_Activity_
The pictures in the data below are to be omitted; all else must be duplicated exactly.

_Data to examine_
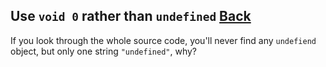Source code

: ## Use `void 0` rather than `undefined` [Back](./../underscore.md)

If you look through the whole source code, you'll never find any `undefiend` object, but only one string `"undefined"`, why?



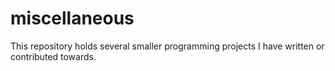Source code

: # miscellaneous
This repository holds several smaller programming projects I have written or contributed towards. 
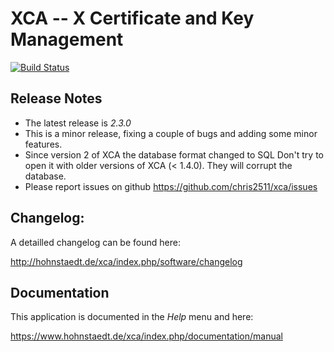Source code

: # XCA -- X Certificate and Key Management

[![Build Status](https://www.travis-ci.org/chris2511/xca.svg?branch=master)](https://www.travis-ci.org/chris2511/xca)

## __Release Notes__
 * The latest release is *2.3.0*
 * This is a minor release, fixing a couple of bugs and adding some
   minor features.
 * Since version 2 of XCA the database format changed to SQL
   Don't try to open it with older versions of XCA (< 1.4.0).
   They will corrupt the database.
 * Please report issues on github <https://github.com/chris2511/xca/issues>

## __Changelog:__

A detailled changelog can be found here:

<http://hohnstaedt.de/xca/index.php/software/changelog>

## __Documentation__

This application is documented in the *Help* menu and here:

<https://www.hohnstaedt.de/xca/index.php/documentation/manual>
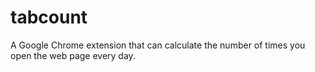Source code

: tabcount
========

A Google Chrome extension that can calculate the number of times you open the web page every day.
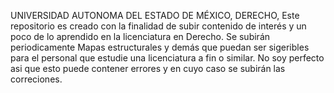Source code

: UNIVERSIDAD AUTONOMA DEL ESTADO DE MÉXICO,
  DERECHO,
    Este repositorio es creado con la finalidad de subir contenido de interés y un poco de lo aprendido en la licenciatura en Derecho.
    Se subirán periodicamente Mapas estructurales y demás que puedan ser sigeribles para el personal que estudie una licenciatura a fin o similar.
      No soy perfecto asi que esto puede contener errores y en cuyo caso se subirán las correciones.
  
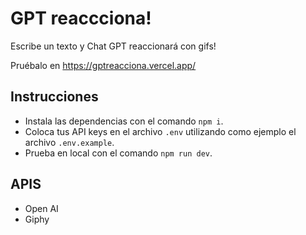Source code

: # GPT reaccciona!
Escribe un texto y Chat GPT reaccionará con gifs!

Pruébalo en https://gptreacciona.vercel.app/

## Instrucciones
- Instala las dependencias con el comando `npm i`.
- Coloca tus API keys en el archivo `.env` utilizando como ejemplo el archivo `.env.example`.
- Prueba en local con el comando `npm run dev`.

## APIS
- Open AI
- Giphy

_Solved problem_
Source code

: ## Use `void 0` rather than `undefined` [Back](./../underscore.md)

If you look through the whole source code, you'll never find any `undefiend` object, but only one string `"undefined"`, why?



Source code

: # miscellaneous
This repository holds several smaller programming projects I have written or contributed towards. 
Source code

: # XCA -- X Certificate and Key Management

[![Build Status](https://www.travis-ci.org/chris2511/xca.svg?branch=master)](https://www.travis-ci.org/chris2511/xca)

## __Release Notes__
 * The latest release is *2.3.0*
 * This is a minor release, fixing a couple of bugs and adding some
   minor features.
 * Since version 2 of XCA the database format changed to SQL
   Don't try to open it with older versions of XCA (< 1.4.0).
   They will corrupt the database.
 * Please report issues on github <https://github.com/chris2511/xca/issues>

## __Changelog:__

A detailled changelog can be found here:

<http://hohnstaedt.de/xca/index.php/software/changelog>

## __Documentation__

This application is documented in the *Help* menu and here:

<https://www.hohnstaedt.de/xca/index.php/documentation/manual>
Source code

: tabcount
========

A Google Chrome extension that can calculate the number of times you open the web page every day.
Source code

: UNIVERSIDAD AUTONOMA DEL ESTADO DE MÉXICO,
  DERECHO,
    Este repositorio es creado con la finalidad de subir contenido de interés y un poco de lo aprendido en la licenciatura en Derecho.
    Se subirán periodicamente Mapas estructurales y demás que puedan ser sigeribles para el personal que estudie una licenciatura a fin o similar.
      No soy perfecto asi que esto puede contener errores y en cuyo caso se subirán las correciones.
  
Source code

: # GPT reaccciona!
Escribe un texto y Chat GPT reaccionará con gifs!

Pruébalo en https://gptreacciona.vercel.app/

## Instrucciones
- Instala las dependencias con el comando `npm i`.
- Coloca tus API keys en el archivo `.env` utilizando como ejemplo el archivo `.env.example`.
- Prueba en local con el comando `npm run dev`.

## APIS
- Open AI
- Giphy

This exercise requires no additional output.